Manchester United have been informed that they will be heading into a critical series of matches without the services of striker Edinson Cavani after the FA handed him a three-match ban for a post made on social media.
The FA charged Cavani with a misconduct charge after he ‘brought the game into disrepute’ over an Instagram post following United’s 3-2 victory at Southampton last month.
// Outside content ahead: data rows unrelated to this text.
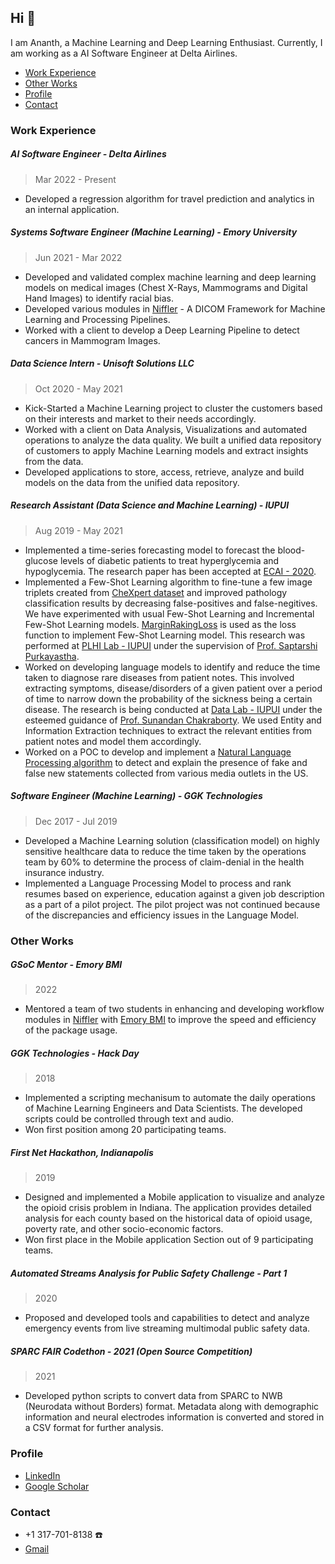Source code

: ## Hi 👋

I am Ananth, a Machine Learning and Deep Learning Enthusiast. Currently, I am working as a AI Software Engineer at Delta Airlines.

- [Work Experience](#work-experience)
- [Other Works](#other-works)
- [Profile](#profile)
- [Contact](#contact)

### Work Experience

##### AI Software Engineer - Delta Airlines
> Mar 2022 - Present

- Developed a regression algorithm for travel prediction and analytics in an internal application.

##### Systems Software Engineer (Machine Learning) - Emory University
> Jun 2021 - Mar 2022

- Developed and validated complex machine learning and deep learning models on medical images (Chest X-Rays, Mammograms and Digital Hand Images) to identify racial bias.
- Developed various modules in [Niffler](https://github.com/Emory-HITI/Niffler/) - A DICOM Framework for Machine Learning and Processing Pipelines.
- Worked with a client to develop a Deep Learning Pipeline to detect cancers in Mammogram Images.

##### Data Science Intern - Unisoft Solutions LLC
> Oct 2020 - May 2021
 
- Kick-Started a Machine Learning project to cluster the customers based on their interests and market to their needs accordingly. 
- Worked with a client on Data Analysis, Visualizations and automated operations to analyze the data quality. We built a unified data repository of customers to apply Machine Learning models and extract insights from the data.
- Developed applications to store, access, retrieve, analyze and build models on the data from the unified data repository.

##### Research Assistant (Data Science and Machine Learning) - IUPUI
> Aug 2019 - May 2021

- Implemented a time-series forecasting model to forecast the blood-glucose levels of diabetic patients to treat hyperglycemia and hypoglycemia. The research paper has been accepted at [ECAI - 2020](https://par.nsf.gov/biblio/10188463).
- Implemented a Few-Shot Learning algorithm to fine-tune a few image triplets created from [CheXpert dataset](https://stanfordmlgroup.github.io/competitions/chexpert/) and improved pathology classification results by decreasing false-positives and false-negitives. We have experimented with usual Few-Shot Learning and Incremental Few-Shot Learning models. [MarginRakingLoss](https://pytorch.org/docs/stable/generated/torch.nn.MarginRankingLoss.html) is used as the loss function to implement Few-Shot Learning model. This research was performed at [PLHI Lab - IUPUI](https://plhi.sitehost.iu.edu/) under the supervision of [Prof. Saptarshi Purkayastha](https://soic.iupui.edu/people/saptarshi-purkayastha/).
- Worked on developing language models to identify and reduce the time taken to diagnose rare diseases from patient notes. This involved extracting symptoms, disease/disorders of a given patient over a period of time to narrow down the probability of the sickness being a certain disease. The research is being conducted at [Data Lab - IUPUI](https://data.soic.iupui.edu/people.html) under the esteemed guidance of [Prof. Sunandan Chakraborty](https://soic.iupui.edu/people/sunandan-chakraborty/). We used Entity and Information Extraction techniques to extract the relevant entities from patient notes and model them accordingly.
- Worked on a POC to develop and implement a [Natural Language Processing algorithm](https://github.com/anbhimi/fake_news_detection) to detect and explain the presence of fake and false new statements collected from various media outlets in the US.

##### Software Engineer (Machine Learning) - GGK Technologies
> Dec 2017 - Jul 2019

- Developed a Machine Learning solution (classification model) on highly sensitive healthcare data to reduce the time taken by the operations team by 60% to determine the process of claim-denial in the health insurance industry.
- Implemented a Language Processing Model to process and rank resumes based on experience, education against a given job description as a part of a pilot project. The pilot project was not continued because of the discrepancies and efficiency issues in the Language Model.


### Other Works

##### GSoC Mentor - Emory BMI
> 2022

- Mentored a team of two students in enhancing and developing workflow modules in [Niffler](https://github.com/Emory-HITI/Niffler/) with [Emory BMI](https://github.com/NISYSLAB/Emory-BMI-GSoC) to improve the speed and efficiency of the package usage.

##### GGK Technologies - Hack Day
> 2018

- Implemented a scripting mechanisum to automate the daily operations of Machine Learning Engineers and Data Scientists. The developed scripts could be controlled through text and audio.
- Won first position among 20 participating teams.

##### First Net Hackathon, Indianapolis
> 2019

- Designed and implemented a Mobile application to visualize and analyze the opioid crisis problem in Indiana. The application provides detailed analysis for each county based on the historical data of opioid usage, poverty rate, and other socio-economic factors.
- Won first place in the Mobile application Section out of 9 participating teams.

##### Automated Streams Analysis for Public Safety Challenge - Part 1
> 2020

- Proposed and developed tools and capabilities to detect and analyze emergency events from live streaming multimodal public safety data.

##### SPARC FAIR Codethon - 2021 (Open Source Competition)
> 2021

- Developed python scripts to convert data from SPARC to NWB (Neurodata without Borders) format. Metadata along with demographic information and neural electrodes information is converted and stored in a CSV format for further analysis.

### Profile
* [LinkedIn](https://www.linkedin.com/in/ananth-reddy-703245188/)
* [Google Scholar](https://scholar.google.com/citations?user=gfqzBdcAAAAJ&hl=en)


### Contact

* +1 317-701-8138 :phone:
* [Gmail](mailto:bananthreddy30@gmail.com)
Cavani decided not to contest the charge and must complete a face-to-face education course.
Cavani will also be fined £100,000 over an ‘aggravated breach’ of their rules.
After his match-winning double against Southampton, Cavani shared a post from a friend who congratulated him on the match on an Instagram Story, adding “Gracías negrito.”
Once Cavani was informed the post could be interpreted offensively out of context, he deleted the Story but the FA have still imposed a minimum three-match suspension.
Cavani will miss United’s Premier League visit of Aston Villa on New Year’s Day, the Carabao Cup semi-final with Manchester City on Wednesday and the FA Cup third-round tie with Watford on January 9.
United added their support of the striker sharing this statement after the decision:
“As he has stated, Edinson Cavani wasn’t aware that his words could have been misconstrued and he sincerely apologized for the post and to anyone who was offended.
“Despite his honest belief that he was simply sending an affectionate thank you in response to a congratulatory message from a close friend, he chose not to contest the charge out of respect for, and solidarity with, the FA and the fight against racism in football.
“While it is clear that context and intent are key factors, we note that the independent Regulatory Commission was required to impose a minimum three-game suspension.
“The club trusts that the independent Regulatory Commission will make it clear in its written reasons that Edinson Cavani is not a racist, nor was there any racist intent in relation to his post.”